I used price-to-earnings, guilty. I should have used the CAPE ratio which is much less noisy and a better representation of the overall trend.
“Wait a minute, why did this data only go back to 1954”?
I wasn’t attempting to be manipulative, this is how far back the P/E goes on Bloomberg. The CAPE ratio goes back much further and as previously mentioned, should have been used in the first place.
“Wait a minute, the investor went to cash when they were not invested in stocks?”
This absolutely should have been invested in fixed income rather than just sitting in cash. I replaced cash with the Five-Year U.S. Treasury note. Below, the blue line shows an investor who bought the S&P 500 when the CAPE ratio was below its long-term average and bought Treasurys when it was above average. The red line shows the opposite.
“Wait a minute, how would the investor know what the CAPE ratio would be next month?”
He wouldn’t. So the above chart is flawed, suffering from a severe case of look ahead bias. I have to say, I was surprised at how different the results are once I corrected for that. In the chart below, “below average” compounded at 9.2%, while “above average” compounded at just 6%.
“Wait a minute, how would an investor in 1926 know the long term average CAPE ratio from 1926-today?”
Ah, they wouldn’t, so we have to adjust for that also. Here is the average CAPE ratio over time. The red shaded areas indicate when the CAPE ratio was below its average. It’s easy now to look back at the historical long term average with perfect clarity, but an investor using this in real time did not have that luxury.

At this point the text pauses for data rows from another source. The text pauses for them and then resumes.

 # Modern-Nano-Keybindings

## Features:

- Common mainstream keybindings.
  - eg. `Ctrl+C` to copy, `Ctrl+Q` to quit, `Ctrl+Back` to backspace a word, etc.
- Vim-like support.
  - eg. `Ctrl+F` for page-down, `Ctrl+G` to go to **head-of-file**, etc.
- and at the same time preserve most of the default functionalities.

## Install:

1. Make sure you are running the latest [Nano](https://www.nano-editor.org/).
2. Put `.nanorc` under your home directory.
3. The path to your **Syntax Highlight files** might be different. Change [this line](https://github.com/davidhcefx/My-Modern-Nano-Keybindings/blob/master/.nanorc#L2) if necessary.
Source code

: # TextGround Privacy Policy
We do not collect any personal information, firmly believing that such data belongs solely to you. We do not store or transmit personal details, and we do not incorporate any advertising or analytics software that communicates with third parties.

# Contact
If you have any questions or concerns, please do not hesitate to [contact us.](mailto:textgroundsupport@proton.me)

Below is the final version, hopefully absent of any obvious flaws besides the usuals (nobody has a 100 year time horizon, index funds didn’t exist in 1930, taxes, etc). If an investor were to buy stocks when they were below the CAPE ratio and shift into U.S. Treasurys when the stocks were above the average CAPE ratio, they would have earned 8.4% a year, whereas investing in stocks when they were above the CAPE ratio would have returned just 6.8% a year. You’ll notice that an investor buying stocks below the average CAPE ratio in real time actually did worse than if they had known the full historical average ahead of time.
“Wait a minute, is it possible to actually invest based on the CAPE ratio?”
To each his own, but this to me seems like a difficult proposition. While it’s true that owning stocks when they were below the average CAPE outperformed stocks when they were above average, both considerably underperformed a simple buy and hold strategy. Consider that for the last twenty years, stocks have been in the most expensive quintile 75% of the time and have gained ~445% over this period (Granted we did see two 50% drawdowns over this time). Furthermore, the last time the S&P 500 was in the cheapest quintile of valuations was 1985. I’m not sure anybody has the patience, discipline, or quite frankly the need to buy stocks only when they’re dirt cheap. AQR nails it here when talking about market-timing using the CAPE ratio.
“Wait a minute, just because stocks are above or below their long-term average does not make them expensive or cheap”
Correct, so lets look at returns broken down by quintiles. I don’t think this table is a giant revelation, but in case there was any doubt, stocks have performed significantly better after they’ve gotten really cheap. Today, unfortunately we are in the most expensive quintile. Fortunately, this does not mean that stocks are doomed.
In looking at this valuation stuff, you can venture down a bottomless pit. The point I was and am trying to make is that while valuation is an important driver of long-term returns, using it as the sole basis for your investments might not be the best long-term strategy.
This is interesting stuff. Props to you for acknowledging the limitations of the original post and coming back for another look at it. Good work and thank you.